▸ **Data under study**:
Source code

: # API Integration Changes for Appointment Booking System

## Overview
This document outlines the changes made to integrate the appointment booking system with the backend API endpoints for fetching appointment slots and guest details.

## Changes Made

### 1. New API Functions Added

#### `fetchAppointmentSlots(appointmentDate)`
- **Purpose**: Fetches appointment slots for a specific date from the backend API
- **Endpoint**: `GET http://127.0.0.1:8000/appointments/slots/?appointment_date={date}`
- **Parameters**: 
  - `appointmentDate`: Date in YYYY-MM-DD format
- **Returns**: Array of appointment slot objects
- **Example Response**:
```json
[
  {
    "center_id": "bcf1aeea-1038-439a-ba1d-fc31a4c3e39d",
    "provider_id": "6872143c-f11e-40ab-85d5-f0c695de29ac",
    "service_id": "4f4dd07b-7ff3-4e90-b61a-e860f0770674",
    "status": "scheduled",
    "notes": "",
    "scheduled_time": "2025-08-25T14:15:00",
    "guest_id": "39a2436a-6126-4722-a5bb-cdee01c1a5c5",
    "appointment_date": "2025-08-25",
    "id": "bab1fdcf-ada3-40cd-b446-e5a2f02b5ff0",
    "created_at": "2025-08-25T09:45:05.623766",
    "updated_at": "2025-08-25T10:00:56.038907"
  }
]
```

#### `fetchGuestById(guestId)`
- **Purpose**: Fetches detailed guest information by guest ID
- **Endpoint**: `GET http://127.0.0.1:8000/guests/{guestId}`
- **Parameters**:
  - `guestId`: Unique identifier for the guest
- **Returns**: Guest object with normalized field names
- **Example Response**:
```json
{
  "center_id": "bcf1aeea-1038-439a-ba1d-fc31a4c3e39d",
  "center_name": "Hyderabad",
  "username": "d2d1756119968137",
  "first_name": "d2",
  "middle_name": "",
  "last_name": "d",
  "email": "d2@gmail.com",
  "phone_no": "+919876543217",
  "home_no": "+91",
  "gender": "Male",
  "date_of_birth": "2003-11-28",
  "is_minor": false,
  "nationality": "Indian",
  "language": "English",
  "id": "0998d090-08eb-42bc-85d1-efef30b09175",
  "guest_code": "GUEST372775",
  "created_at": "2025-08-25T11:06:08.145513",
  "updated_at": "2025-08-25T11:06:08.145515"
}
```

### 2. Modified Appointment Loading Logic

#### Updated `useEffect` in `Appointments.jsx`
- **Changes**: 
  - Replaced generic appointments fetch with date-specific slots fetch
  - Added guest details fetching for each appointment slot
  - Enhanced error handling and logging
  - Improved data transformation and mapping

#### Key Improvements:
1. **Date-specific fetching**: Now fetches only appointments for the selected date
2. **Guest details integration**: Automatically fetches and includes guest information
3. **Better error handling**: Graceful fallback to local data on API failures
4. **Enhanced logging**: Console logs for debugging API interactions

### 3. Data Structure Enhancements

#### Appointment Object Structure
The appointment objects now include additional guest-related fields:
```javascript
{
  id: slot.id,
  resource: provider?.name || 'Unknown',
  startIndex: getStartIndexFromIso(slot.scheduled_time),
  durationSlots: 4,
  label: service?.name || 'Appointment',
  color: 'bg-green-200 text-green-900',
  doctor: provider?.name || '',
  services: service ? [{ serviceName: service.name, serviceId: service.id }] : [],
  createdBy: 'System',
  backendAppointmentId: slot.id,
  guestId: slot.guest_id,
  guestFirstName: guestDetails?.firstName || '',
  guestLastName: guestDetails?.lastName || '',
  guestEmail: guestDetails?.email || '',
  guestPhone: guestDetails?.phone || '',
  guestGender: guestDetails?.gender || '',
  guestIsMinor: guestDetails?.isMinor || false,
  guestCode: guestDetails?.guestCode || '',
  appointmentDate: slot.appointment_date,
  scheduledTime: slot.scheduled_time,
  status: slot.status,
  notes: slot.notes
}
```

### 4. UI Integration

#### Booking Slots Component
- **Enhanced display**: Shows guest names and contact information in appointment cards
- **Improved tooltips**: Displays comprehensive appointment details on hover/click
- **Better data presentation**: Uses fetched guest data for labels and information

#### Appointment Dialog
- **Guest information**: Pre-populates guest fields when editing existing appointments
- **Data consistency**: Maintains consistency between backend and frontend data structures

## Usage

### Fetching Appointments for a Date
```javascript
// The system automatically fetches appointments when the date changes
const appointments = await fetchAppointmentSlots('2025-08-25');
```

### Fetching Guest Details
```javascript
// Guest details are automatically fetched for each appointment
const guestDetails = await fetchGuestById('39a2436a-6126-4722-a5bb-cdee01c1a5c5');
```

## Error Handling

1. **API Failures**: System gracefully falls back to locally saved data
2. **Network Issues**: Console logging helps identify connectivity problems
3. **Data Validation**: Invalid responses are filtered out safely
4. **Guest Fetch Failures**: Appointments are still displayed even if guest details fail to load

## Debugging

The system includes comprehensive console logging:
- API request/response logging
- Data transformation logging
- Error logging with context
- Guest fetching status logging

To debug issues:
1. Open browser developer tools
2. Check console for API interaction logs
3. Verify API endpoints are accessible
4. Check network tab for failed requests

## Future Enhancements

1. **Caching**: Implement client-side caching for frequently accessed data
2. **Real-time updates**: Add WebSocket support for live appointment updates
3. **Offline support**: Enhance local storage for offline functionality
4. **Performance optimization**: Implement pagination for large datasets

▸ **Directions for this task**: Each line above needs to be written out again exactly.

▸ **Solved exercise**:
Source code

: # API Integration Changes for Appointment Booking System

## Overview
This document outlines the changes made to integrate the appointment booking system with the backend API endpoints for fetching appointment slots and guest details.

## Changes Made

### 1. New API Functions Added

#### `fetchAppointmentSlots(appointmentDate)`
- **Purpose**: Fetches appointment slots for a specific date from the backend API
- **Endpoint**: `GET http://127.0.0.1:8000/appointments/slots/?appointment_date={date}`
- **Parameters**: 
  - `appointmentDate`: Date in YYYY-MM-DD format
- **Returns**: Array of appointment slot objects
- **Example Response**:
```json
[
  {
    "center_id": "bcf1aeea-1038-439a-ba1d-fc31a4c3e39d",
    "provider_id": "6872143c-f11e-40ab-85d5-f0c695de29ac",
    "service_id": "4f4dd07b-7ff3-4e90-b61a-e860f0770674",
    "status": "scheduled",
    "notes": "",
    "scheduled_time": "2025-08-25T14:15:00",
    "guest_id": "39a2436a-6126-4722-a5bb-cdee01c1a5c5",
    "appointment_date": "2025-08-25",
    "id": "bab1fdcf-ada3-40cd-b446-e5a2f02b5ff0",
    "created_at": "2025-08-25T09:45:05.623766",
    "updated_at": "2025-08-25T10:00:56.038907"
  }
]
```

#### `fetchGuestById(guestId)`
- **Purpose**: Fetches detailed guest information by guest ID
- **Endpoint**: `GET http://127.0.0.1:8000/guests/{guestId}`
- **Parameters**:
  - `guestId`: Unique identifier for the guest
- **Returns**: Guest object with normalized field names
- **Example Response**:
```json
{
  "center_id": "bcf1aeea-1038-439a-ba1d-fc31a4c3e39d",
  "center_name": "Hyderabad",
  "username": "d2d1756119968137",
  "first_name": "d2",
  "middle_name": "",
  "last_name": "d",
  "email": "d2@gmail.com",
  "phone_no": "+919876543217",
  "home_no": "+91",
  "gender": "Male",
  "date_of_birth": "2003-11-28",
  "is_minor": false,
  "nationality": "Indian",
  "language": "English",
  "id": "0998d090-08eb-42bc-85d1-efef30b09175",
  "guest_code": "GUEST372775",
  "created_at": "2025-08-25T11:06:08.145513",
  "updated_at": "2025-08-25T11:06:08.145515"
}
```

### 2. Modified Appointment Loading Logic

#### Updated `useEffect` in `Appointments.jsx`
- **Changes**: 
  - Replaced generic appointments fetch with date-specific slots fetch
  - Added guest details fetching for each appointment slot
  - Enhanced error handling and logging
  - Improved data transformation and mapping

#### Key Improvements:
1. **Date-specific fetching**: Now fetches only appointments for the selected date
2. **Guest details integration**: Automatically fetches and includes guest information
3. **Better error handling**: Graceful fallback to local data on API failures
4. **Enhanced logging**: Console logs for debugging API interactions

### 3. Data Structure Enhancements

#### Appointment Object Structure
The appointment objects now include additional guest-related fields:
```javascript
{
  id: slot.id,
  resource: provider?.name || 'Unknown',
  startIndex: getStartIndexFromIso(slot.scheduled_time),
  durationSlots: 4,
  label: service?.name || 'Appointment',
  color: 'bg-green-200 text-green-900',
  doctor: provider?.name || '',
  services: service ? [{ serviceName: service.name, serviceId: service.id }] : [],
  createdBy: 'System',
  backendAppointmentId: slot.id,
  guestId: slot.guest_id,
  guestFirstName: guestDetails?.firstName || '',
  guestLastName: guestDetails?.lastName || '',
  guestEmail: guestDetails?.email || '',
  guestPhone: guestDetails?.phone || '',
  guestGender: guestDetails?.gender || '',
  guestIsMinor: guestDetails?.isMinor || false,
  guestCode: guestDetails?.guestCode || '',
  appointmentDate: slot.appointment_date,
  scheduledTime: slot.scheduled_time,
  status: slot.status,
  notes: slot.notes
}
```

### 4. UI Integration

#### Booking Slots Component
- **Enhanced display**: Shows guest names and contact information in appointment cards
- **Improved tooltips**: Displays comprehensive appointment details on hover/click
- **Better data presentation**: Uses fetched guest data for labels and information

#### Appointment Dialog
- **Guest information**: Pre-populates guest fields when editing existing appointments
- **Data consistency**: Maintains consistency between backend and frontend data structures

## Usage

### Fetching Appointments for a Date
```javascript
// The system automatically fetches appointments when the date changes
const appointments = await fetchAppointmentSlots('2025-08-25');
```

### Fetching Guest Details
```javascript
// Guest details are automatically fetched for each appointment
const guestDetails = await fetchGuestById('39a2436a-6126-4722-a5bb-cdee01c1a5c5');
```

## Error Handling

1. **API Failures**: System gracefully falls back to locally saved data
2. **Network Issues**: Console logging helps identify connectivity problems
3. **Data Validation**: Invalid responses are filtered out safely
4. **Guest Fetch Failures**: Appointments are still displayed even if guest details fail to load

## Debugging

The system includes comprehensive console logging:
- API request/response logging
- Data transformation logging
- Error logging with context
- Guest fetching status logging

To debug issues:
1. Open browser developer tools
2. Check console for API interaction logs
3. Verify API endpoints are accessible
4. Check network tab for failed requests

## Future Enhancements

1. **Caching**: Implement client-side caching for frequently accessed data
2. **Real-time updates**: Add WebSocket support for live appointment updates
3. **Offline support**: Enhance local storage for offline functionality
4. **Performance optimization**: Implement pagination for large datasets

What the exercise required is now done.